1) The other person, who was previously calm, expresses a new emotion. This could include joy. This could also include anger. It really doesn’t matter. If you’ve really gotten through to someone, you’ve made that person think, and that elicits an emotional response. That emotional response is a sign of progress. But it also inspires fear in the heart of men (and women — you know what I mean).

Cue “Goodbye Horses.”

2) The other person could — and likely will — respond verbally to what you’ve said. This could include, “Thank you! This was really bugging me, too, and I’m glad you brought it up.” This could include, “How can we improve this situation?” But this could include, “You know, it bothers you when I do X, but I find myself doing X when you do Y.” This also could include, “I’m not sure we should be friends/lovers/etc. anymore.” And people are typically afraid of loss and even change, even if deep down, they really want change and know change must occur.

3) Most importantly, though — and no matter what the outcome — you will finally know you had the courage to tell someone how you felt. This is the part people really don’t think about much — or if they do, thought doesn’t equate to value, but it darn well should. If you have the gonads to tell someone what’s on your mind for the purpose of improving that relationship and, bottom line, your life, no matter what happens after — no matter if that person disrespects you by calling you a butt clown, then walks out the door, or not — you can and should still be able to respect yourself.

But if you spend the rest of your life in a cage of fear, no one — not you, the person you have a problem with, nor all the outside parties you confided in about the issue — will be able to respect you.

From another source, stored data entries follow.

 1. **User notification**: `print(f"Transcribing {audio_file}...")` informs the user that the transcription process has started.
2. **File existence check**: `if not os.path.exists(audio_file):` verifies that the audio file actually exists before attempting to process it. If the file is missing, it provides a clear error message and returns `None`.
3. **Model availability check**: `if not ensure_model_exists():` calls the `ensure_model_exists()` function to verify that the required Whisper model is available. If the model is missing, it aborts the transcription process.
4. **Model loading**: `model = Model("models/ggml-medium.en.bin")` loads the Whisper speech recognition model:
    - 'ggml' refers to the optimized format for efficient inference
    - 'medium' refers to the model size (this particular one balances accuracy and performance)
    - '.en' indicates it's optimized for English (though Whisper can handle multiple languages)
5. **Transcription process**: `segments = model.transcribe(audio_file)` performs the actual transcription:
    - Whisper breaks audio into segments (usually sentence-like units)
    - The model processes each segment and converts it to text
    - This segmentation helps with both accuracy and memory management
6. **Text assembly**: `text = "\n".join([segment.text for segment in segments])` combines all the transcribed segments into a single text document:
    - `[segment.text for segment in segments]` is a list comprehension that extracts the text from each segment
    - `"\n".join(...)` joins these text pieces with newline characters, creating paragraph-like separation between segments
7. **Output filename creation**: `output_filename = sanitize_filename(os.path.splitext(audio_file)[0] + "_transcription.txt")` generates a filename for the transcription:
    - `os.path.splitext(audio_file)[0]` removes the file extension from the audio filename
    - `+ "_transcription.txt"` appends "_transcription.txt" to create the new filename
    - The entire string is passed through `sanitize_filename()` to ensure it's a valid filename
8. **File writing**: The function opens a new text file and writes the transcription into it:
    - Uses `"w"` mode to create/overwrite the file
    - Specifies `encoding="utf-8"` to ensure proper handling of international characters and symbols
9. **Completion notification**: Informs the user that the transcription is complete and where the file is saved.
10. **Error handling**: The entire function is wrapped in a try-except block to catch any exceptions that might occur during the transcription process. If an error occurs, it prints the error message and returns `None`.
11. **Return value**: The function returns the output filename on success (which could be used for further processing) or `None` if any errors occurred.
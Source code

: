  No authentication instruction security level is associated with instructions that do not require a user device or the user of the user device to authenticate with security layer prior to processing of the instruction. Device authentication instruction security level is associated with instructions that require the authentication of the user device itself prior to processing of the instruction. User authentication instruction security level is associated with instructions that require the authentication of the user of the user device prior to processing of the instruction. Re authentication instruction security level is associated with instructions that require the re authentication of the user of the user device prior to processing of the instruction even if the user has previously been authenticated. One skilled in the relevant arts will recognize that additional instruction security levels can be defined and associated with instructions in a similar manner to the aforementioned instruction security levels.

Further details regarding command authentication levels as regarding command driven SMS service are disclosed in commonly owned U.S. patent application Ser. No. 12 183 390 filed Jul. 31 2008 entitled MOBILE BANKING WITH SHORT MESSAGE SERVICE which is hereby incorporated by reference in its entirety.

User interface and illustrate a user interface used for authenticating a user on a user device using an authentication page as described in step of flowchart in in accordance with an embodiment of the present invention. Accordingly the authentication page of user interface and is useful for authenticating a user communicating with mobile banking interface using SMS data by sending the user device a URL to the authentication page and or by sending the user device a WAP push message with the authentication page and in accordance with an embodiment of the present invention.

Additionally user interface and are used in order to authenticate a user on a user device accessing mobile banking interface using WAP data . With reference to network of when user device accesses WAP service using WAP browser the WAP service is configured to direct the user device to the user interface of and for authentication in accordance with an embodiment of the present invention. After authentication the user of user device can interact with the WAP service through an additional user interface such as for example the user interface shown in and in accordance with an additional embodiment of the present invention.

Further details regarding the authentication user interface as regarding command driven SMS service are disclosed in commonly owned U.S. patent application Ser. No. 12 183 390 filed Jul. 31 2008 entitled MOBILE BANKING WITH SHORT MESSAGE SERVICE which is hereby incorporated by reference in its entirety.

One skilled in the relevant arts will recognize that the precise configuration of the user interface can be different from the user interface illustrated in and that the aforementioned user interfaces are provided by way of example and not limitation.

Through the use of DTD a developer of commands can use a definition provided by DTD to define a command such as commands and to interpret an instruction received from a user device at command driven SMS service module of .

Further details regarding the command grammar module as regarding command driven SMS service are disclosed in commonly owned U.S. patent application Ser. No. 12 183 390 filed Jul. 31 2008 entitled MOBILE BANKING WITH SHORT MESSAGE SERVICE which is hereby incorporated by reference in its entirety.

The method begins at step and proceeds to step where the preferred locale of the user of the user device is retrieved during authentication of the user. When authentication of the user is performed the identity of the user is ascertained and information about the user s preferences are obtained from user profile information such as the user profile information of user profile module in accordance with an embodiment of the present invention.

“I refuse to live in a cage of fear.”

Oh, yeah, there is one other reason a person might have for not communicating with the right person: You just plain don’t care enough. I’ve reached that point with people who’ve come and gone in my life hundreds of times over. And this is fine. Some people come into your life only for a season, and there’s nothing wrong with that. But in this case, don’t waste anyone’s time. Save all your breath, don’t complain to anyone, and just let nature take its course.

But if you’re planning to continue having any sort of functional relationship with another person, you have to be willing to communicate with that person. It’s part of change. It’s part of being an adult. It’s part of life.

Madonna said it best: Express yourself. (Crotch-grabbing optional.)